McConnell Won't Guarantee All Tax Cuts Stay in Health-Care Bill

  • Senate leader says health measure will be difficult to pass
  • Sees ‘urgency’ to complete a deal given market turmoil

Sen. McConnell on Trump, FBI, Health Care, Tax Reform

Passing an Obamacare replacement won’t be any easier in the Senate than in the House, Senate Majority Leader Mitch McConnell said Tuesday while refusing to guarantee that his chamber’s plan will keep all of the House bill’s tax cuts.

"This is a really tough issue," the Kentucky Republican said in an interview with Bloomberg News. "You all covered extensively the difficulty of getting a bill out of the House. It won’t be any easier getting it out of the Senate."

He acknowledged concerns by moderate Republican Susan Collins of Maine and other senators who say the House bill’s tax cuts are too large, but McConnell said he didn’t want to discuss specific approaches as Republicans seek consensus.

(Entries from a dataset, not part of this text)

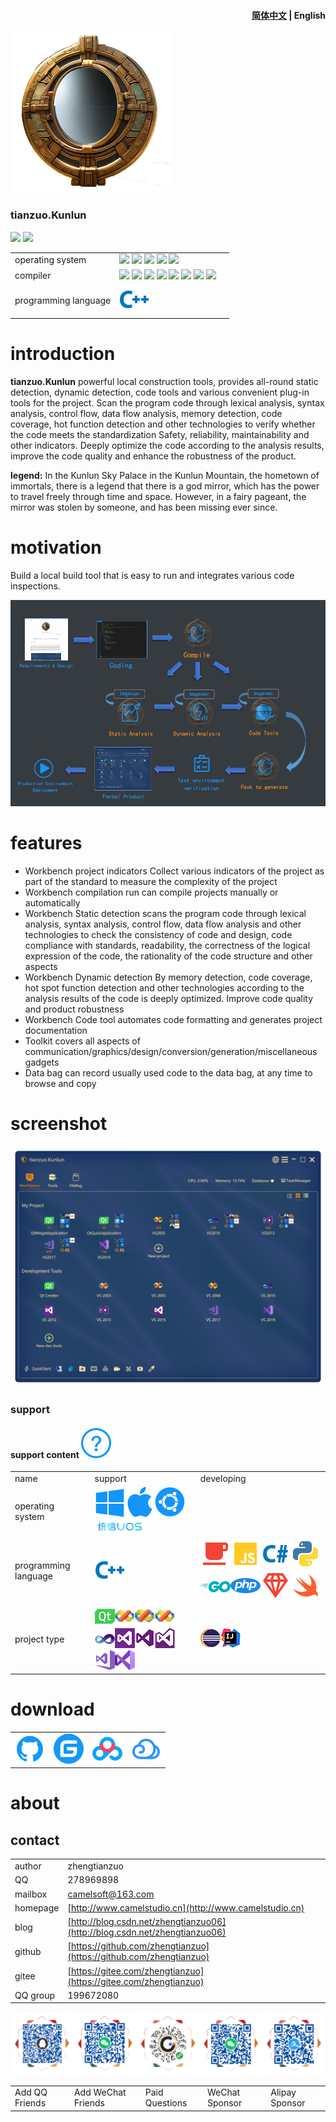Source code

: ﻿<h4 align="right"><strong><a href="README.md">简体中文</a></strong> | English</h4>

![](./common/logo_devs.png)

### tianzuo.Kunlun

![](https://img.shields.io/badge/release-1.0.0.0-blue.svg)
![](https://img.shields.io/badge/date-24.1.1-orange.svg)

||||
|--|--|--|
|operating system|![](https://img.shields.io/badge/os-windows_7+-blue.svg) ![](https://img.shields.io/badge/os-macos_10.14+-lightgrey.svg) ![](https://img.shields.io/badge/os-ubuntu_20.04+-orange.svg) ![](https://img.shields.io/badge/os-android_5.0+-green.svg) ![](https://img.shields.io/badge/os-ios_12.0+-lightgrey.svg)||
|compiler|![](https://img.shields.io/badge/c++-11-blue.svg) ![](https://img.shields.io/badge/msvc-14.0-blue.svg) ![](https://img.shields.io/badge/msvc-14.1-blue.svg) ![](https://img.shields.io/badge/msvc-14.2-blue.svg) ![](https://img.shields.io/badge/msvc-14.3-blue.svg) ![](https://img.shields.io/badge/ndk-21.3-green.svg) ![](https://img.shields.io/badge/llvm-10.0-lightgrey.svg) ![](https://img.shields.io/badge/gcc-9.4-orange.svg)||
|programming language|![](common/Language_cpp.svg)|

# introduction

**tianzuo.Kunlun** powerful local construction tools, provides all-round static detection, dynamic detection, code tools and various convenient plug-in tools for the project. Scan the program code through lexical analysis, syntax analysis, control flow, data flow analysis, memory detection, code coverage, hot function detection and other technologies to verify whether the code meets the standardization Safety, reliability, maintainability and other indicators. Deeply optimize the code according to the analysis results, improve the code quality and enhance the robustness of the product.

**legend:**
In the Kunlun Sky Palace in the Kunlun Mountain, the hometown of immortals, there is a legend that there is a god mirror, which has the power to travel freely through time and space. However, in a fairy pageant, the mirror was stolen by someone, and has been missing ever since.

# motivation
Build a local build tool that is easy to run and integrates various code inspections.

![](./images_en/cap000.png)

# features
- Workbench project indicators Collect various indicators of the project as part of the standard to measure the complexity of the project
- Workbench compilation run can compile projects manually or automatically
- Workbench Static detection scans the program code through lexical analysis, syntax analysis, control flow, data flow analysis and other technologies to check the consistency of code and design, code compliance with standards, readability, the correctness of the logical expression of the code, the rationality of the code structure and other aspects
- Workbench Dynamic detection By memory detection, code coverage, hot spot function detection and other technologies according to the analysis results of the code is deeply optimized. Improve code quality and product robustness
- Workbench Code tool automates code formatting and generates project documentation
- Toolkit covers all aspects of communication/graphics/design/conversion/generation/miscellaneous gadgets
- Data bag can record usually used code to the data bag, at any time to browse and copy

# screenshot
![](./images_en/cap001.png)

### support
#### support content ![](./common/com_btnHelp.svg)


||||
|--|--|--|
|name|support|developing|
|operating system|![](./common/windows.svg)![](./common/macos.svg)![](./common/ubuntu.svg)![](./common/uos.png)||
|programming language|![](./common/Language_cpp.svg)|![](./common/Language_java.svg)![](./common/Language_js.svg)![](./common/Language_csharp.svg)![](./common/Language_python.svg)![](./common/Language_go.svg)![](./common/Language_php.svg)![](./common/Language_ruby.svg)![](./common/Language_swift.svg)|
|project type|![](./common/IDE_Qt.png)![](./common/IDE_VS2003.png)![](./common/IDE_VS2005.png)![](./common/IDE_VS2008.png)![](./common/IDE_VS2010.png)![](./common/IDE_VS2012.png)![](./common/IDE_VS2013.png)![](./common/IDE_VS2015.png)![](./common/IDE_VS2017.png)![](./common/IDE_VS2019.png)|![](./common/IDE_ECLIPSE.png)![](./common/IDE_IntellijIDEA.png)|

# download

|||||
|--|--|--|--|
|[![download](common/com_btnGitHub.svg)](https://github.com/zhengtianzuo/tianzuo.Kunlun/releases)|[![download](common/com_btnGitee.svg)](https://gitee.com/zhengtianzuo/tianzuo.Kunlun/releases)|[![download](common/down_baidu.svg)](https://pan.baidu.com/s/1Abnr2yTAHukV8AyX2-ZK1A?pwd=1234)|[![download](common/down_weiyun.svg)](https://share.weiyun.com/1WNeAnwL)|


# about
## contact

||||
|--|--|--|
|author|zhengtianzuo||
|QQ|278969898||
|mailbox|camelsoft@163.com||
|homepage|[http://www.camelstudio.cn](http://www.camelstudio.cn)||
|blog|[http://blog.csdn.net/zhengtianzuo06](http://blog.csdn.net/zhengtianzuo06)||
|github|[https://github.com/zhengtianzuo](https://github.com/zhengtianzuo)||
|gitee|[https://gitee.com/zhengtianzuo](https://gitee.com/zhengtianzuo)||
|QQ group|199672080||

![](./common/allinone.png)

||||||
|--|--|--|--|--|
|Add QQ Friends|Add WeChat Friends|Paid Questions|WeChat Sponsor|Alipay Sponsor|
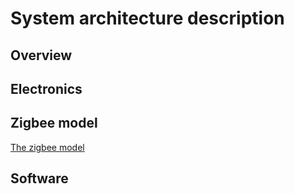 # System architecture description
## Overview
## Electronics
## Zigbee model
[The zigbee model](zigbee.md)
## Software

"My goal is to try to get to 50 votes for something that repeals and replaces Obamacare," the Kentucky Republican said. Republicans control the Senate 52-48, and Vice President Mike Pence can cast a tiebreaker vote.

Every Republican senator will have a voice in crafting the Senate bill during party lunches, he said.

"We’re devoting almost all of our time, Tuesday, Wednesday and Thursday of every week to the discussion about how to go forward. I’m not going to handicap what might be in a bill that could get to 50 votes," McConnell said. A 13-member working group is also working on a bill.

"What I said in the first meeting of the working group is if you’re not here to get to yes, you’re in the wrong meeting," he said.

$1 Trillion Tax Cut

The House Republican measure would repeal a key piece of former President Barack Obama’s Affordable Care Act -- the requirement that individuals get health insurance and that most employers provide it to their workers. It would wind down an expansion of Medicaid insurance for the poor and eliminate almost $1 trillion in taxes on the wealthy, insurers, drugmakers and others used to fund the law. The House narrowly passed the bill on May 4.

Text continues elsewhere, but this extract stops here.